- **Instructions for the task**
Locate each line of the material that contains "FALSE", then return it.

- **Exercise material**
'''

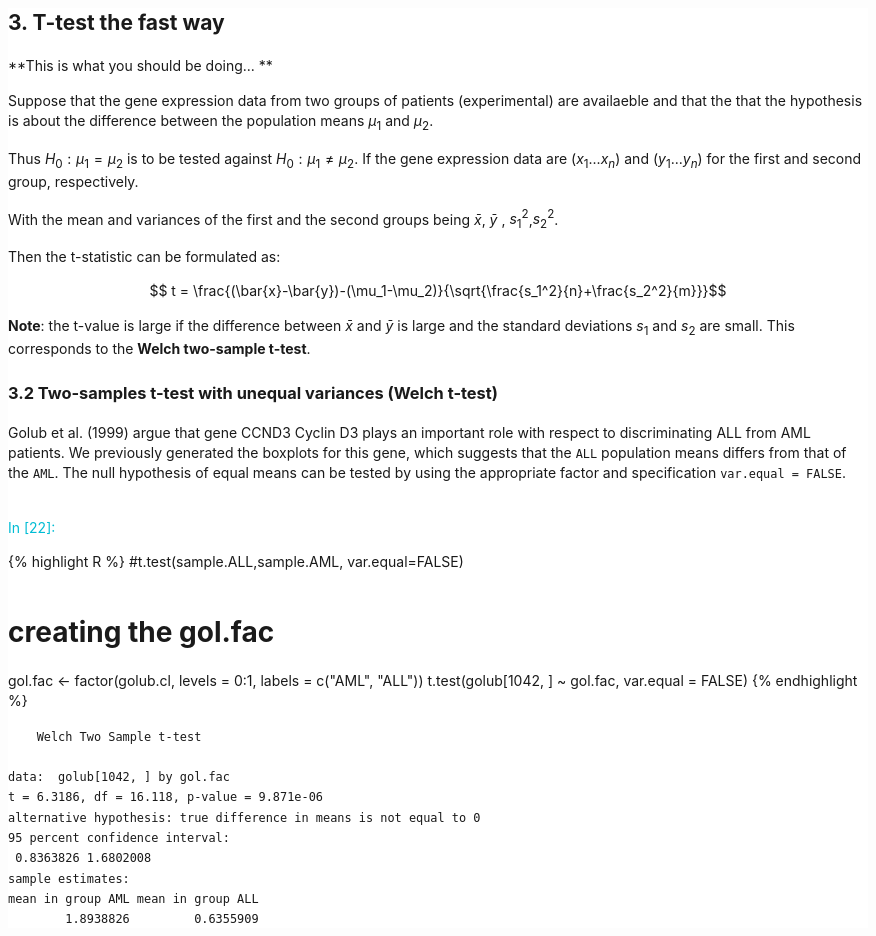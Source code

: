 ## 3. T-test the fast way

 **This is what you should be doing... **

 Suppose that the gene expression data from two groups of patients
(experimental) are availaeble and that the that the hypothesis is about the
difference
between the population means $\mu_1$ and $\mu_2$.

Thus $H_0: \mu_1 = \mu_2$ is to be tested against  $H_0: \mu_1 \neq \mu_2$. If
the gene expression data are $\left( x_1...x_n \right)$ and
$\left(y_1...y_n\right)$ for the first and second group, respectively.

With the mean and variances of the first and the second groups being $\bar{x}$,
$\bar{y}$ , $s_1^2$,$s_2^2$.

Then the t-statistic can be formulated as:

$$ t =
\frac{(\bar{x}-\bar{y})-(\mu_1-\mu_2)}{\sqrt{\frac{s_1^2}{n}+\frac{s_2^2}{m}}}$$


**Note**: the t-value is large if the difference between $\bar{x}$ and $\bar{y}$
is large and the standard deviations $s_1$ and $s_2$ are small. This corresponds
to the **Welch two-sample t-test**.

### 3.2 Two-samples t-test with unequal variances (Welch t-test)


Golub et al. (1999) argue that gene CCND3 Cyclin D3 plays
an important role with respect to discriminating ALL from AML patients. We
previously generated the boxplots for this gene, which suggests that the  `ALL`
population means differs from that of the `AML`. The null hypothesis of equal
means can be tested by using the appropriate factor and specification `var.equal
= FALSE`.

<br>
<font color ='#00bcd4'> In [22]: </font>

{% highlight R %}
#t.test(sample.ALL,sample.AML, var.equal=FALSE)

# creating the gol.fac
gol.fac <-  factor(golub.cl, levels = 0:1, labels = c("AML", "ALL"))
t.test(golub[1042, ] ~ gol.fac, var.equal = FALSE)
{% endhighlight %}


    
    	Welch Two Sample t-test
    
    data:  golub[1042, ] by gol.fac
    t = 6.3186, df = 16.118, p-value = 9.871e-06
    alternative hypothesis: true difference in means is not equal to 0
    95 percent confidence interval:
     0.8363826 1.6802008
    sample estimates:
    mean in group AML mean in group ALL 
            1.8938826         0.6355909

'''

- **Finished task**
= FALSE`.
#t.test(sample.ALL,sample.AML, var.equal=FALSE)
t.test(golub[1042, ] ~ gol.fac, var.equal = FALSE)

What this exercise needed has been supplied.